Desaparecen las personas y quedan los
personajes, los creados por ellos mismos y los creados por Chávarri, complementándose,
imitándose, alimentándose los unos de los otros.
El
indudable talento de Leopoldo María da la consistencia necesaria a la
generación. Talento heredado del padre, como el alcoholismo; junto a la
paralela - y necesaria al personaje - esquizofrenia heredada de la madre.

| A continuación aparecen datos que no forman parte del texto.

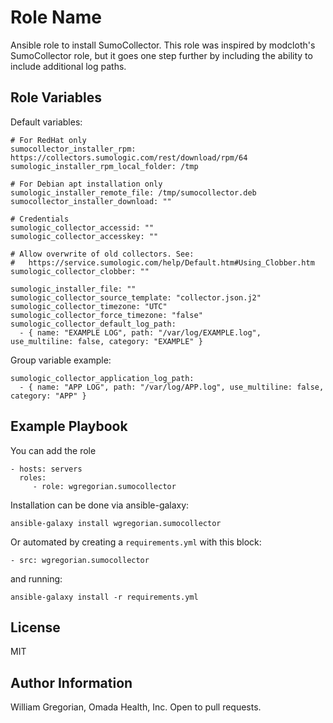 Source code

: Role Name
=========

Ansible role to install SumoCollector. This role was inspired by modcloth's SumoCollector role, but it goes one step further by including the ability to include additional log paths.

Role Variables
--------------

Default variables:

```
# For RedHat only
sumocollector_installer_rpm: https://collectors.sumologic.com/rest/download/rpm/64
sumologic_installer_rpm_local_folder: /tmp

# For Debian apt installation only
sumologic_installer_remote_file: /tmp/sumocollector.deb
sumocollector_installer_download: ""

# Credentials
sumologic_collector_accessid: ""
sumologic_collector_accesskey: ""

# Allow overwrite of old collectors. See:
#   https://service.sumologic.com/help/Default.htm#Using_Clobber.htm
sumologic_collector_clobber: ""

sumologic_installer_file: ""
sumologic_collector_source_template: "collector.json.j2"
sumologic_collector_timezone: "UTC"
sumologic_collector_force_timezone: "false"
sumologic_collector_default_log_path:
  - { name: "EXAMPLE LOG", path: "/var/log/EXAMPLE.log", use_multiline: false, category: "EXAMPLE" }
```

Group variable example:

```
sumologic_collector_application_log_path:
  - { name: "APP LOG", path: "/var/log/APP.log", use_multiline: false, category: "APP" }
```

Example Playbook
----------------

You can add the role

    - hosts: servers
      roles:
         - role: wgregorian.sumocollector

Installation can be done via ansible-galaxy:

    ansible-galaxy install wgregorian.sumocollector

Or automated by creating a `requirements.yml` with this block:

    - src: wgregorian.sumocollector

and running:

    ansible-galaxy install -r requirements.yml


License
-------

MIT

Author Information
------------------

William Gregorian, Omada Health, Inc. Open to pull requests.
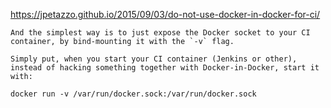 https://jpetazzo.github.io/2015/09/03/do-not-use-docker-in-docker-for-ci/

```
And the simplest way is to just expose the Docker socket to your CI container, by bind-mounting it with the `-v` flag.

Simply put, when you start your CI container (Jenkins or other), instead of hacking something together with Docker-in-Docker, start it with:

docker run -v /var/run/docker.sock:/var/run/docker.sock 
```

Los
otros dos hermanos son comparsa en el drama; como lo es el padre muerto,
lejano, odiado y necesario; como lo es la madre, bella, hierática, con la
tristeza de constatar el destino temido, intuido.
Orgía
de dolor y muerte de estos personajes que solo son capaces de mirarse el
ombligo, mientras ofician la liturgia que se han creado y creído: el final de
una saga de dioses degenerados que se ahogan en humo y alcohol, que se autodestruyen
mientras dan al mundo muestras de los restos del talento heredado junto con las
taras.
Caminar
por los versos de Leopoldo María es encontrarse con el auténtico lenguaje
poético; entre las heces y orines que nos lanza para marcar las distancias nos
topamos con la poesía, con la metáfora justa, con la atinada imagen. No es esta
forma de expresión el mejor sitio para delimitar locuras y racionalidades.
No sé
qué habrá sido, al final, de la casa de los Panero en Astorga. La última vez
que pasé por allí parecía trivializada por las obras del Ayuntamiento, borrado
todo encanto y misterio. Suele pasar al separar las personas y las casas.